I love eating vegan! I always feel so good, light and fluffy after a vegan meal – satisfied but not stuffed!
While I’m not vegan all the time – I do appreciate how great it can feel when you do eat vegan. I participate in several events for work and many times I will order a roasted vegetable plate for dinner!
I was tinkering in my kitchen one evening trying to think about how to create something new that was versatile and vegan. I started with half shallot onion sauteed in extra virgin olive oil until cooked. From there I looked in the fridge to see what I had available, and as usual I had a green pepper, an 8 ounce package of whole mushrooms and some parsley. Next I sliced up the green pepper and mushroom, and added them to the shallot and olive oil mixture.
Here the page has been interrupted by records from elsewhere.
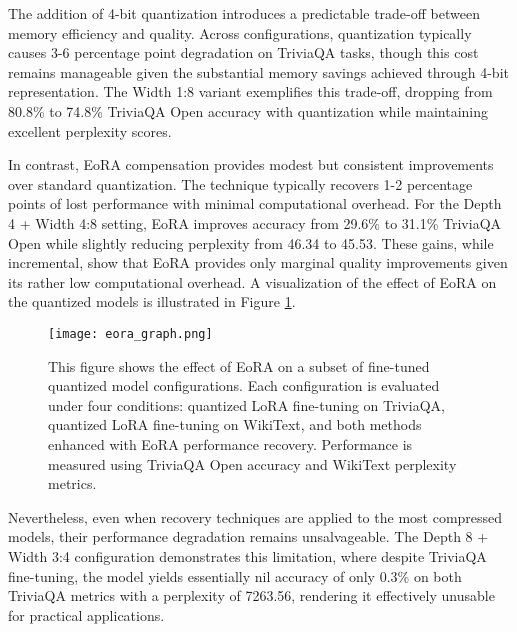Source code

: The addition of 4-bit quantization introduces a predictable trade-off between memory efficiency and quality. Across configurations, quantization typically causes 3-6 percentage point degradation on TriviaQA tasks, though this cost remains manageable given the substantial memory savings achieved through 4-bit representation. The Width 1:8 variant exemplifies this trade-off, dropping from 80.8\% to 74.8\% TriviaQA Open accuracy with quantization while maintaining excellent perplexity scores.

In contrast, EoRA compensation provides modest but consistent improvements over standard quantization. The technique typically recovers 1-2 percentage points of lost performance with minimal computational overhead. For the Depth 4 + Width 4:8 setting, EoRA improves accuracy from 29.6\% to 31.1\% TriviaQA Open while slightly reducing perplexity from 46.34 to 45.53. These gains, while incremental, show that EoRA provides only marginal quality improvements given its rather low computational overhead. A visualization of the effect of EoRA on the quantized models is illustrated in Figure \ref{fig:graph_eora}.

\begin{figure}[!htbp]
    \centering
    \texttt{[image: eora\_graph.png]}
    \caption[Comparison of Quantized and EoRA Models]{This figure shows the effect of EoRA on a subset of fine-tuned quantized model configurations. Each configuration is evaluated under four conditions: quantized LoRA fine-tuning on TriviaQA, quantized LoRA fine-tuning on WikiText, and both methods enhanced with EoRA performance recovery. Performance is measured using TriviaQA Open accuracy and WikiText perplexity metrics.}
    \label{fig:graph_eora}
\end{figure}

Nevertheless, even when recovery techniques are applied to the most compressed models, their performance degradation remains unsalvageable. The Depth 8 + Width 3:4 configuration demonstrates this limitation, where despite TriviaQA fine-tuning, the model yields essentially nil accuracy of only 0.3\% on both TriviaQA metrics with a perplexity of 7263.56, rendering it effectively unusable for practical applications.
I continued to give thought to how I could make this even better – though even if I stopped now it would be delicious! So I looked over at my counter of rice vinegar, red wine vinegar and noticed a bottle of Marsala wine! I thought this would be perfect! It was the exact ingredient I was looking for to make this dish flavorful – at a different level! I poured one cup of Marsala wine over the mixture, added a pinch of salt and a pinch of pepper, then reduced the heat to low for 30 minutes until the Marsala wine reduced. Then voila!
I first used this mixture over a piece of steak as a topping and it was a hit with my family! I saved the leftovers in a small container and the next day I used the mixture in between two slices of delicious Italian ciabatta bread. I didn’t even need mayo because the Marsala wine and olive oil mixed together made a delicious dressing!
Try this Marsala-green pepper-mushroom dish and you’ll be able to use it over chicken or steak like I did! And the next day in a delicious sandwich – enjoy!